[Problem description] Every record below is to be copied exactly, with its images omitted.

[Data records]
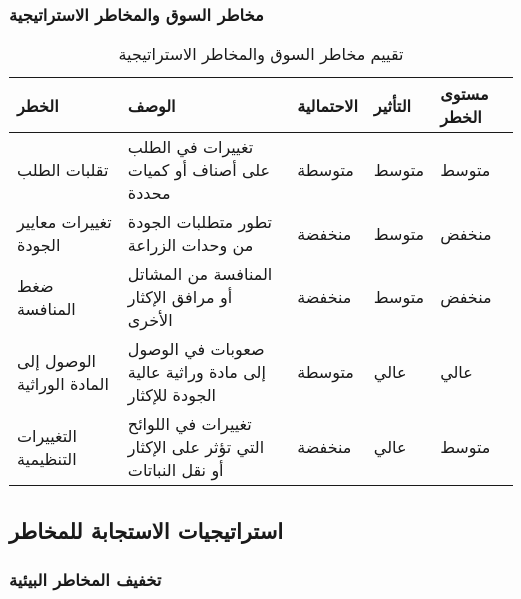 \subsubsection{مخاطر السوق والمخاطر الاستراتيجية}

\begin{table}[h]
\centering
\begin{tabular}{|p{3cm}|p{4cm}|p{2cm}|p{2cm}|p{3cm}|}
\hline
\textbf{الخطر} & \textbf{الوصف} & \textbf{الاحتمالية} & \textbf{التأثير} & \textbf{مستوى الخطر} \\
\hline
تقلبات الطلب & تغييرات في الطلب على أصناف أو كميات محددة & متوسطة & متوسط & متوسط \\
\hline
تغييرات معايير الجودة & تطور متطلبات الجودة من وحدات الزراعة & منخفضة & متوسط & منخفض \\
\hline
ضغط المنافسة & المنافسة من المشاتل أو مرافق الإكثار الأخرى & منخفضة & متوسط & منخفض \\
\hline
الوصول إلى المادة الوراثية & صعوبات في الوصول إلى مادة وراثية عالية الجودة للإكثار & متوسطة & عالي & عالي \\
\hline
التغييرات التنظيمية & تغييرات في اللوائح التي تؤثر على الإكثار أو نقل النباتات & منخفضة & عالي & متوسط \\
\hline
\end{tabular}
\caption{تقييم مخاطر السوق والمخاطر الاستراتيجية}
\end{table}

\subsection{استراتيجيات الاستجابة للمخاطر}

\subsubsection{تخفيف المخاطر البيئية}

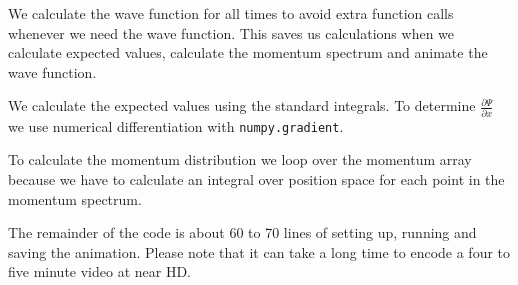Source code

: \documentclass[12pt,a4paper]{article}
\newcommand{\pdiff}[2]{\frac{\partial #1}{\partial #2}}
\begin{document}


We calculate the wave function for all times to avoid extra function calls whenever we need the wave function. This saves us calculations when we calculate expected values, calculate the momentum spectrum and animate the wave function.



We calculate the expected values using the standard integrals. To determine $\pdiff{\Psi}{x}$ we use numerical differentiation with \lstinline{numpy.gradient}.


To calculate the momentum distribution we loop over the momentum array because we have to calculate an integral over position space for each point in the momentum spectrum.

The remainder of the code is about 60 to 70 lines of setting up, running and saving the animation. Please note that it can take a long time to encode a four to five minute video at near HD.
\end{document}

[Task response]
 \subsubsection{مخاطر السوق والمخاطر الاستراتيجية}

\begin{table}[h]
\centering
\begin{tabular}{|p{3cm}|p{4cm}|p{2cm}|p{2cm}|p{3cm}|}
\hline
\textbf{الخطر} & \textbf{الوصف} & \textbf{الاحتمالية} & \textbf{التأثير} & \textbf{مستوى الخطر} \\
\hline
تقلبات الطلب & تغييرات في الطلب على أصناف أو كميات محددة & متوسطة & متوسط & متوسط \\
\hline
تغييرات معايير الجودة & تطور متطلبات الجودة من وحدات الزراعة & منخفضة & متوسط & منخفض \\
\hline
ضغط المنافسة & المنافسة من المشاتل أو مرافق الإكثار الأخرى & منخفضة & متوسط & منخفض \\
\hline
الوصول إلى المادة الوراثية & صعوبات في الوصول إلى مادة وراثية عالية الجودة للإكثار & متوسطة & عالي & عالي \\
\hline
التغييرات التنظيمية & تغييرات في اللوائح التي تؤثر على الإكثار أو نقل النباتات & منخفضة & عالي & متوسط \\
\hline
\end{tabular}
\caption{تقييم مخاطر السوق والمخاطر الاستراتيجية}
\end{table}

\subsection{استراتيجيات الاستجابة للمخاطر}

\subsubsection{تخفيف المخاطر البيئية}

Source code

: \documentclass[12pt,a4paper]{article}
\newcommand{\pdiff}[2]{\frac{\partial #1}{\partial #2}}
\begin{document}


We calculate the wave function for all times to avoid extra function calls whenever we need the wave function. This saves us calculations when we calculate expected values, calculate the momentum spectrum and animate the wave function.



We calculate the expected values using the standard integrals. To determine $\pdiff{\Psi}{x}$ we use numerical differentiation with \lstinline{numpy.gradient}.


To calculate the momentum distribution we loop over the momentum array because we have to calculate an integral over position space for each point in the momentum spectrum.

The remainder of the code is about 60 to 70 lines of setting up, running and saving the animation. Please note that it can take a long time to encode a four to five minute video at near HD.
\end{document}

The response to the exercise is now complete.